- _To do_:
With the images left out, print every entry that follows exactly.

- _Provided material_:

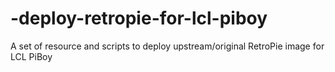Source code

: # -deploy-retropie-for-lcl-piboy
A set of resource and scripts to deploy upstream/original RetroPie image for LCL PiBoy
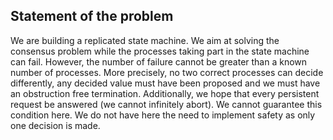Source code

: ## Statement of the problem

We are building a replicated state machine. We aim at solving the consensus problem while the processes taking part in the state machine can fail. However, the number of failure cannot be greater than a known number of processes. 
More precisely, no two correct processes can decide differently, any decided value must have been proposed and we must have an obstruction free termination. Additionally, we hope that every persistent request be answered (we cannot infinitely abort). We cannot guarantee this condition here.
We do not have here the need to implement safety as only one decision is made.
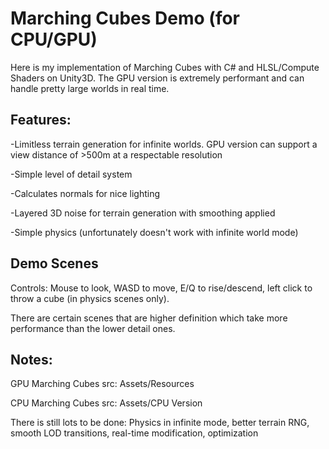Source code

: # Marching Cubes Demo (for CPU/GPU)
Here is my implementation of Marching Cubes with C# and HLSL/Compute Shaders on Unity3D. The GPU version is extremely performant and can handle pretty large worlds in real time.




## Features:

-Limitless terrain generation for infinite worlds. GPU version can support a view distance of >500m at a respectable resolution

-Simple level of detail system

-Calculates normals for nice lighting

-Layered 3D noise for terrain generation with smoothing applied

-Simple physics (unfortunately doesn't work with infinite world mode)




## Demo Scenes

Controls: Mouse to look, WASD to move, E/Q to rise/descend, left click to throw a cube (in physics scenes only). 

There are certain scenes that are higher definition which take more performance than the lower detail ones. 



## Notes: 

GPU Marching Cubes src: Assets/Resources

CPU Marching Cubes src: Assets/CPU Version

There is still lots to be done: Physics in infinite mode, better terrain RNG, smooth LOD transitions, real-time modification, optimization
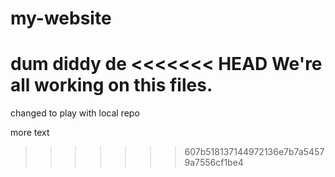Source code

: # my-website

dum diddy de
<<<<<<< HEAD
We're all working on this files.
=======

changed to play with local repo



more text
>>>>>>> 607b518137144972136e7b7a54579a7556cf1be4
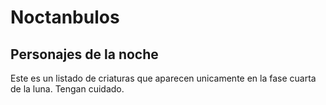 # Noctanbulos
## Personajes de la noche

Este es un listado de criaturas que aparecen unicamente en la fase cuarta de la luna.
Tengan cuidado.
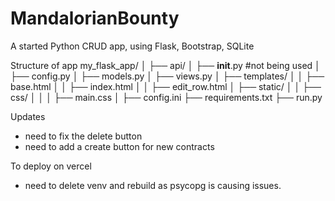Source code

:# MandalorianBounty

A started Python CRUD app, using Flask, Bootstrap, SQLite

Structure of app
my_flask_app/
│
├── api/
│ ├── **init**.py #not being used
│ ├── config.py
│ ├── models.py
│ ├── views.py
│ ├── templates/
│ │ ├── base.html
│ │ ├── index.html
│ │ ├── edit_row.html
│ ├── static/
│ │ ├── css/
│ │ │ ├── main.css
│
├── config.ini
├── requirements.txt
├── run.py

Updates

- need to fix the delete button
- need to add a create button for new contracts

To deploy on vercel

- need to delete venv and rebuild as psycopg is causing issues.
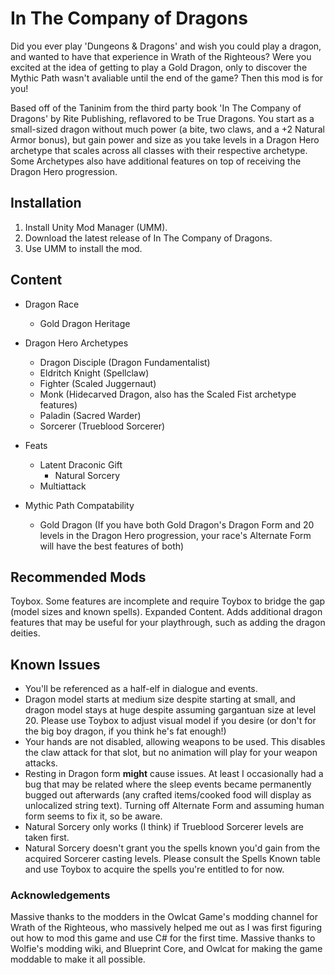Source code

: # In The Company of Dragons #
Did you ever play 'Dungeons & Dragons' and wish you could play a dragon, and wanted to have that experience in Wrath of the Righteous? Were you excited at the idea of getting to play a Gold Dragon, only to discover the Mythic Path wasn't avaliable until the end of the game? Then this mod is for you!

Based off of the Taninim from the third party book 'In The Company of Dragons' by Rite Publishing, reflavored to be True Dragons. You start as a small-sized dragon without much power (a bite, two claws, and a +2 Natural Armor bonus), but gain power and size as you take levels in a Dragon Hero archetype that scales across all classes with their respective archetype. Some Archetypes also have additional features on top of receiving the Dragon Hero progression.

## Installation ##
1. Install Unity Mod Manager (UMM).
2. Download the latest release of In The Company of Dragons.
3. Use UMM to install the mod.

## Content ##
* Dragon Race
  * Gold Dragon Heritage

* Dragon Hero Archetypes
  * Dragon Disciple (Dragon Fundamentalist)
  * Eldritch Knight (Spellclaw)
  * Fighter (Scaled Juggernaut)
  * Monk (Hidecarved Dragon, also has the Scaled Fist archetype features)
  * Paladin (Sacred Warder)
  * Sorcerer (Trueblood Sorcerer)

 * Feats
   * Latent Draconic Gift
     * Natural Sorcery
   * Multiattack

 * Mythic Path Compatability
   * Gold Dragon (If you have both Gold Dragon's Dragon Form and 20 levels in the Dragon Hero progression, your race's Alternate Form will have the best features of both)

## Recommended Mods ##
Toybox. Some features are incomplete and require Toybox to bridge the gap (model sizes and known spells).
Expanded Content. Adds additional dragon features that may be useful for your playthrough, such as adding the dragon deities.

## Known Issues 
* You'll be referenced as a half-elf in dialogue and events.
* Dragon model starts at medium size despite starting at small, and dragon model stays at huge despite assuming gargantuan size at level 20. Please use Toybox to adjust visual model if you desire (or don't for the big boy dragon, if you think he's fat enough!)
* Your hands are not disabled, allowing weapons to be used. This disables the claw attack for that slot, but no animation will play for your weapon attacks.
* Resting in Dragon form __might__ cause issues. At least I occasionally had a bug that may be related where the sleep events became permanently bugged out afterwards (any crafted items/cooked food will display as unlocalized string text). Turning off Alternate Form and assuming human form seems to fix it, so be aware.
* Natural Sorcery only works (I think) if Trueblood Sorcerer levels are taken first.
* Natural Sorcery doesn't grant you the spells known you'd gain from the acquired Sorcerer casting levels. Please consult the Spells Known table and use Toybox to acquire the spells you're entitled to for now.

### Acknowledgements ###
Massive thanks to the modders in the Owlcat Game's modding channel for Wrath of the Righteous, who massively helped me out as I was first figuring out how to mod this game and use C# for the first time.
Massive thanks to Wolfie's modding wiki, and Blueprint Core, and Owlcat for making the game moddable to make it all possible.

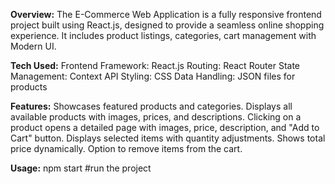 **Overview:**
          The E-Commerce Web Application is a fully responsive frontend project built using React.js, designed to provide a seamless online shopping experience. It includes product listings, categories, cart management with Modern UI.

**Tech Used:**
          Frontend Framework: React.js
          Routing: React Router
          State Management: Context API
          Styling: CSS
          Data Handling: JSON files for products

 **Features:**
         Showcases featured products and categories.
         Displays all available products with images, prices, and descriptions.
         Clicking on a product opens a detailed page with images, price, description, and "Add to Cart" button.
         Displays selected items with quantity adjustments.
         Shows total price dynamically.
         Option to remove items from the cart.

  **Usage:**
            npm start #run the project
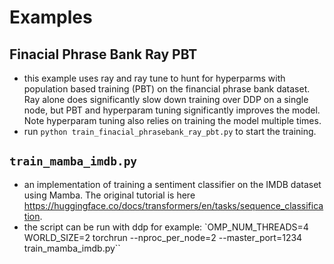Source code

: # Examples

## Finacial Phrase Bank Ray PBT

- this example uses ray and ray tune to hunt for hyperparms with population based training (PBT) on the financial phrase bank dataset. Ray alone does significantly slow down training over DDP on a single node, but PBT and hyperparam tuning significantly improves the model. Note hyperparam tuning also relies on training the model multiple times.
- run `python train_finacial_phrasebank_ray_pbt.py` to start the training.

## `train_mamba_imdb.py` 

- an implementation of training a sentiment classifier on the IMDB dataset using Mamba. The original tutorial is here <https://huggingface.co/docs/transformers/en/tasks/sequence_classification>.
- the script can be run with ddp for example: `OMP_NUM_THREADS=4 WORLD_SIZE=2 torchrun --nproc_per_node=2 --master_port=1234 train_mamba_imdb.py``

- _Solution below_:
Source code

: # -deploy-retropie-for-lcl-piboy
A set of resource and scripts to deploy upstream/original RetroPie image for LCL PiBoy
Source code

: ## Statement of the problem

We are building a replicated state machine. We aim at solving the consensus problem while the processes taking part in the state machine can fail. However, the number of failure cannot be greater than a known number of processes. 
More precisely, no two correct processes can decide differently, any decided value must have been proposed and we must have an obstruction free termination. Additionally, we hope that every persistent request be answered (we cannot infinitely abort). We cannot guarantee this condition here.
We do not have here the need to implement safety as only one decision is made.
Source code

: # Marching Cubes Demo (for CPU/GPU)
Here is my implementation of Marching Cubes with C# and HLSL/Compute Shaders on Unity3D. The GPU version is extremely performant and can handle pretty large worlds in real time.




## Features:

-Limitless terrain generation for infinite worlds. GPU version can support a view distance of >500m at a respectable resolution

-Simple level of detail system

-Calculates normals for nice lighting

-Layered 3D noise for terrain generation with smoothing applied

-Simple physics (unfortunately doesn't work with infinite world mode)




## Demo Scenes

Controls: Mouse to look, WASD to move, E/Q to rise/descend, left click to throw a cube (in physics scenes only). 

There are certain scenes that are higher definition which take more performance than the lower detail ones. 



## Notes: 

GPU Marching Cubes src: Assets/Resources

CPU Marching Cubes src: Assets/CPU Version

There is still lots to be done: Physics in infinite mode, better terrain RNG, smooth LOD transitions, real-time modification, optimization
Source code

: # my-website

dum diddy de
<<<<<<< HEAD
We're all working on this files.
=======

changed to play with local repo



more text
>>>>>>> 607b518137144972136e7b7a54579a7556cf1be4
 # Noctanbulos
## Personajes de la noche

Este es un listado de criaturas que aparecen unicamente en la fase cuarta de la luna.
Tengan cuidado.
Source code

:# MandalorianBounty

A started Python CRUD app, using Flask, Bootstrap, SQLite

Structure of app
my_flask_app/
│
├── api/
│ ├── **init**.py #not being used
│ ├── config.py
│ ├── models.py
│ ├── views.py
│ ├── templates/
│ │ ├── base.html
│ │ ├── index.html
│ │ ├── edit_row.html
│ ├── static/
│ │ ├── css/
│ │ │ ├── main.css
│
├── config.ini
├── requirements.txt
├── run.py

Updates

- need to fix the delete button
- need to add a create button for new contracts

To deploy on vercel

- need to delete venv and rebuild as psycopg is causing issues.
Source code

: # In The Company of Dragons #
Did you ever play 'Dungeons & Dragons' and wish you could play a dragon, and wanted to have that experience in Wrath of the Righteous? Were you excited at the idea of getting to play a Gold Dragon, only to discover the Mythic Path wasn't avaliable until the end of the game? Then this mod is for you!

Based off of the Taninim from the third party book 'In The Company of Dragons' by Rite Publishing, reflavored to be True Dragons. You start as a small-sized dragon without much power (a bite, two claws, and a +2 Natural Armor bonus), but gain power and size as you take levels in a Dragon Hero archetype that scales across all classes with their respective archetype. Some Archetypes also have additional features on top of receiving the Dragon Hero progression.

## Installation ##
1. Install Unity Mod Manager (UMM).
2. Download the latest release of In The Company of Dragons.
3. Use UMM to install the mod.

## Content ##
* Dragon Race
  * Gold Dragon Heritage

* Dragon Hero Archetypes
  * Dragon Disciple (Dragon Fundamentalist)
  * Eldritch Knight (Spellclaw)
  * Fighter (Scaled Juggernaut)
  * Monk (Hidecarved Dragon, also has the Scaled Fist archetype features)
  * Paladin (Sacred Warder)
  * Sorcerer (Trueblood Sorcerer)

 * Feats
   * Latent Draconic Gift
     * Natural Sorcery
   * Multiattack

 * Mythic Path Compatability
   * Gold Dragon (If you have both Gold Dragon's Dragon Form and 20 levels in the Dragon Hero progression, your race's Alternate Form will have the best features of both)

## Recommended Mods ##
Toybox. Some features are incomplete and require Toybox to bridge the gap (model sizes and known spells).
Expanded Content. Adds additional dragon features that may be useful for your playthrough, such as adding the dragon deities.

## Known Issues 
* You'll be referenced as a half-elf in dialogue and events.
* Dragon model starts at medium size despite starting at small, and dragon model stays at huge despite assuming gargantuan size at level 20. Please use Toybox to adjust visual model if you desire (or don't for the big boy dragon, if you think he's fat enough!)
* Your hands are not disabled, allowing weapons to be used. This disables the claw attack for that slot, but no animation will play for your weapon attacks.
* Resting in Dragon form __might__ cause issues. At least I occasionally had a bug that may be related where the sleep events became permanently bugged out afterwards (any crafted items/cooked food will display as unlocalized string text). Turning off Alternate Form and assuming human form seems to fix it, so be aware.
* Natural Sorcery only works (I think) if Trueblood Sorcerer levels are taken first.
* Natural Sorcery doesn't grant you the spells known you'd gain from the acquired Sorcerer casting levels. Please consult the Spells Known table and use Toybox to acquire the spells you're entitled to for now.

### Acknowledgements ###
Massive thanks to the modders in the Owlcat Game's modding channel for Wrath of the Righteous, who massively helped me out as I was first figuring out how to mod this game and use C# for the first time.
Massive thanks to Wolfie's modding wiki, and Blueprint Core, and Owlcat for making the game moddable to make it all possible.

 **Overview:**
          The E-Commerce Web Application is a fully responsive frontend project built using React.js, designed to provide a seamless online shopping experience. It includes product listings, categories, cart management with Modern UI.

**Tech Used:**
          Frontend Framework: React.js
          Routing: React Router
          State Management: Context API
          Styling: CSS
          Data Handling: JSON files for products

 **Features:**
         Showcases featured products and categories.
         Displays all available products with images, prices, and descriptions.
         Clicking on a product opens a detailed page with images, price, description, and "Add to Cart" button.
         Displays selected items with quantity adjustments.
         Shows total price dynamically.
         Option to remove items from the cart.

  **Usage:**
            npm start #run the project
Source code

: # Examples

## Finacial Phrase Bank Ray PBT

- this example uses ray and ray tune to hunt for hyperparms with population based training (PBT) on the financial phrase bank dataset. Ray alone does significantly slow down training over DDP on a single node, but PBT and hyperparam tuning significantly improves the model. Note hyperparam tuning also relies on training the model multiple times.
- run `python train_finacial_phrasebank_ray_pbt.py` to start the training.

## `train_mamba_imdb.py` 

- an implementation of training a sentiment classifier on the IMDB dataset using Mamba. The original tutorial is here <https://huggingface.co/docs/transformers/en/tasks/sequence_classification>.
- the script can be run with ddp for example: `OMP_NUM_THREADS=4 WORLD_SIZE=2 torchrun --nproc_per_node=2 --master_port=1234 train_mamba_imdb.py``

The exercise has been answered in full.